Project for Calendar Studies
From March 31 – April 30, 2011, Open Studio presented Project for Calendar Studies, a solo exhibition by Brooklyn, New York-based artist David Eustace. The exhibition was accompanied by a text by Slocan Valley, BC-based curator Deborah Loxam-Kohl.
Project for Calendar Studies includes large canvas monoprints created by hanging the canvases at three-month intervals along the wall of a tidal industrial canal in Brooklyn. Symbols, notations and references used to account for and keep track of time—such as lunar phases, tide tables and constellation movement—were stenciled, photo-etched, and screenprinted on the canvas beforehand. Created primarily with oxides, such as raw iron filings, these images were then “developed” by the rise and fall of the tide during the installation; once removed from the canal and returned to the artist’s studio, each piece was then reinterpreted in light of the marks made on the canvas while in the canal.

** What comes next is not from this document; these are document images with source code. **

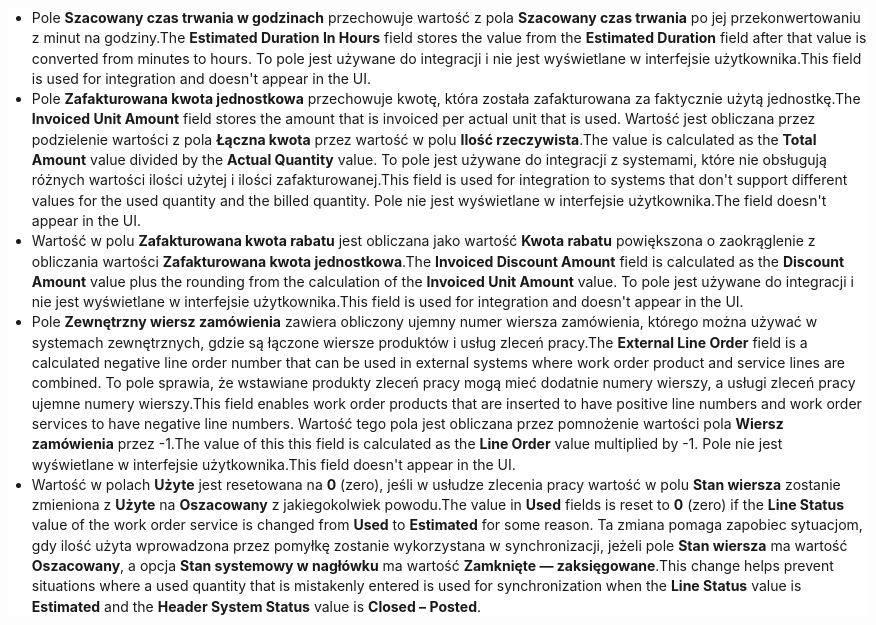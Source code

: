 - <span data-ttu-id="06754-323">Pole **Szacowany czas trwania w godzinach** przechowuje wartość z pola **Szacowany czas trwania** po jej przekonwertowaniu z minut na godziny.</span><span class="sxs-lookup"><span data-stu-id="06754-323">The **Estimated Duration In Hours** field stores the value from the **Estimated Duration** field after that value is converted from minutes to hours.</span></span> <span data-ttu-id="06754-324">To pole jest używane do integracji i nie jest wyświetlane w interfejsie użytkownika.</span><span class="sxs-lookup"><span data-stu-id="06754-324">This field is used for integration and doesn't appear in the UI.</span></span>
- <span data-ttu-id="06754-325">Pole **Zafakturowana kwota jednostkowa** przechowuje kwotę, która została zafakturowana za faktycznie użytą jednostkę.</span><span class="sxs-lookup"><span data-stu-id="06754-325">The **Invoiced Unit Amount** field stores the amount that is invoiced per actual unit that is used.</span></span> <span data-ttu-id="06754-326">Wartość jest obliczana przez podzielenie wartości z pola **Łączna kwota** przez wartość w polu **Ilość rzeczywista**.</span><span class="sxs-lookup"><span data-stu-id="06754-326">The value is calculated as the **Total Amount** value divided by the **Actual Quantity** value.</span></span> <span data-ttu-id="06754-327">To pole jest używane do integracji z systemami, które nie obsługują różnych wartości ilości użytej i ilości zafakturowanej.</span><span class="sxs-lookup"><span data-stu-id="06754-327">This field is used for integration to systems that don't support different values for the used quantity and the billed quantity.</span></span> <span data-ttu-id="06754-328">Pole nie jest wyświetlane w interfejsie użytkownika.</span><span class="sxs-lookup"><span data-stu-id="06754-328">The field doesn't appear in the UI.</span></span>
- <span data-ttu-id="06754-329">Wartość w polu **Zafakturowana kwota rabatu** jest obliczana jako wartość **Kwota rabatu** powiększona o zaokrąglenie z obliczania wartości **Zafakturowana kwota jednostkowa**.</span><span class="sxs-lookup"><span data-stu-id="06754-329">The **Invoiced Discount Amount** field is calculated as the **Discount Amount** value plus the rounding from the calculation of the **Invoiced Unit Amount** value.</span></span> <span data-ttu-id="06754-330">To pole jest używane do integracji i nie jest wyświetlane w interfejsie użytkownika.</span><span class="sxs-lookup"><span data-stu-id="06754-330">This field is used for integration and doesn't appear in the UI.</span></span>
- <span data-ttu-id="06754-331">Pole **Zewnętrzny wiersz zamówienia** zawiera obliczony ujemny numer wiersza zamówienia, którego można używać w systemach zewnętrznych, gdzie są łączone wiersze produktów i usług zleceń pracy.</span><span class="sxs-lookup"><span data-stu-id="06754-331">The **External Line Order** field is a calculated negative line order number that can be used in external systems where work order product and service lines are combined.</span></span> <span data-ttu-id="06754-332">To pole sprawia, że wstawiane produkty zleceń pracy mogą mieć dodatnie numery wierszy, a usługi zleceń pracy ujemne numery wierszy.</span><span class="sxs-lookup"><span data-stu-id="06754-332">This field enables work order products that are inserted to have positive line numbers and work order services to have negative line numbers.</span></span> <span data-ttu-id="06754-333">Wartość tego pola jest obliczana przez pomnożenie wartości pola **Wiersz zamówienia** przez -1.</span><span class="sxs-lookup"><span data-stu-id="06754-333">The value of this this field is calculated as the **Line Order** value multiplied by -1.</span></span> <span data-ttu-id="06754-334">Pole nie jest wyświetlane w interfejsie użytkownika.</span><span class="sxs-lookup"><span data-stu-id="06754-334">This field doesn't appear in the UI.</span></span>
- <span data-ttu-id="06754-335">Wartość w polach **Użyte** jest resetowana na **0** (zero), jeśli w usłudze zlecenia pracy wartość w polu **Stan wiersza** zostanie zmieniona z **Użyte** na **Oszacowany** z jakiegokolwiek powodu.</span><span class="sxs-lookup"><span data-stu-id="06754-335">The value in **Used** fields is reset to **0** (zero) if the **Line Status** value of the work order service is changed from **Used** to **Estimated** for some reason.</span></span> <span data-ttu-id="06754-336">Ta zmiana pomaga zapobiec sytuacjom, gdy ilość użyta wprowadzona przez pomyłkę zostanie wykorzystana w synchronizacji, jeżeli pole **Stan wiersza** ma wartość **Oszacowany**, a opcja **Stan systemowy w nagłówku** ma wartość **Zamknięte — zaksięgowane**.</span><span class="sxs-lookup"><span data-stu-id="06754-336">This change helps prevent situations where a used quantity that is mistakenly entered is used for synchronization when the **Line Status** value is **Estimated** and the **Header System Status** value is **Closed – Posted**.</span></span>
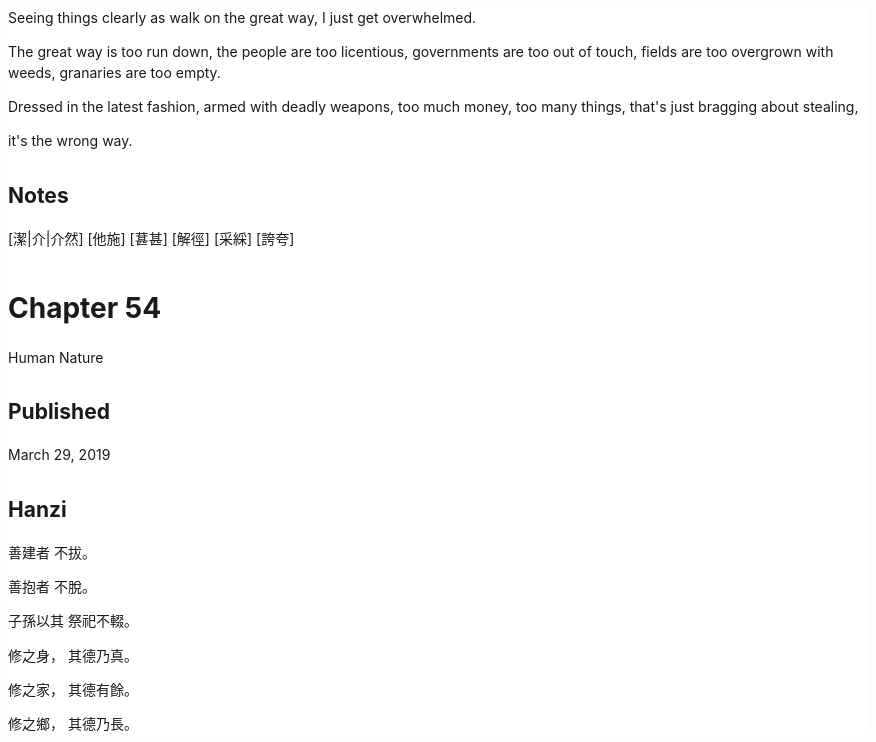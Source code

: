 Seeing things clearly as
walk on the great way,
I just get overwhelmed.

The great way is too run down,
the people are too licentious,
governments are too out of touch,
fields are too overgrown with weeds,
granaries are too empty.

Dressed in the latest fashion,
armed with deadly weapons,
too much money, too many things,
that's just bragging about stealing,

it's the wrong way.

## Notes

[潔|介|介然]
[他施]
[葚甚]
[解徑]
[采綵]
[誇夸]

# Chapter 54

Human Nature

## Published

March 29, 2019

## Hanzi

善建者
不拔。

善抱者
不脫。

子孫以其
祭祀不輟。

修之身，
其德乃真。

修之家，
其德有餘。

修之鄉，
其德乃長。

Eustace’s large monoprints document rhythms that underwrite our existence, such as tides and the spinning of the earth; the exhibition focuses the viewer’s attention on these rhythms, and asks them to consider their relationship to them. Working from an open-air rooftop studio, his practice employs experimental print techniques to record and recast natural rhythms, such as the tides, the movements of the stars or the cyclical nature of the seasons. His work references these rhythms both as subject and as part of the process of making the work. Using site-specific installations as both technical and conceptual points of departure, Eustace invites viewers to explore the often paradoxical ways in which we “know” and encounter our environment. According to Loxham-Kohl’s accompanying essay, Eustace’s work “requires us to access the shared knowledge of our surroundings and through the contrast in local environment/external environment creates a reference point from which we are able to recognize where we are and are not capable of effecting change.”
David Eustace grew up in Toronto and currently lives and works in Brooklyn, New York, where he draws, paints, and makes prints using both traditional and experimental techniques. Recent public art installations include Project for Canal (Brooklyn), which received support from the Brooklyn Arts Council and New York City Department of Cultural Affairs. He has exhibited his work in both Canada and the United States. This was his first solo exhibition in Toronto.
Deborah Loxam-Kohl is a graduate of the Alberta College of Art & Design Fibre program and the inventor of a technique and machine to felt three-dimensional objects in-the-round. She works as an independent curator and directs DLK Design Lab, a multi-disciplinary studio, from her base camp in the Slocan Valley, BC.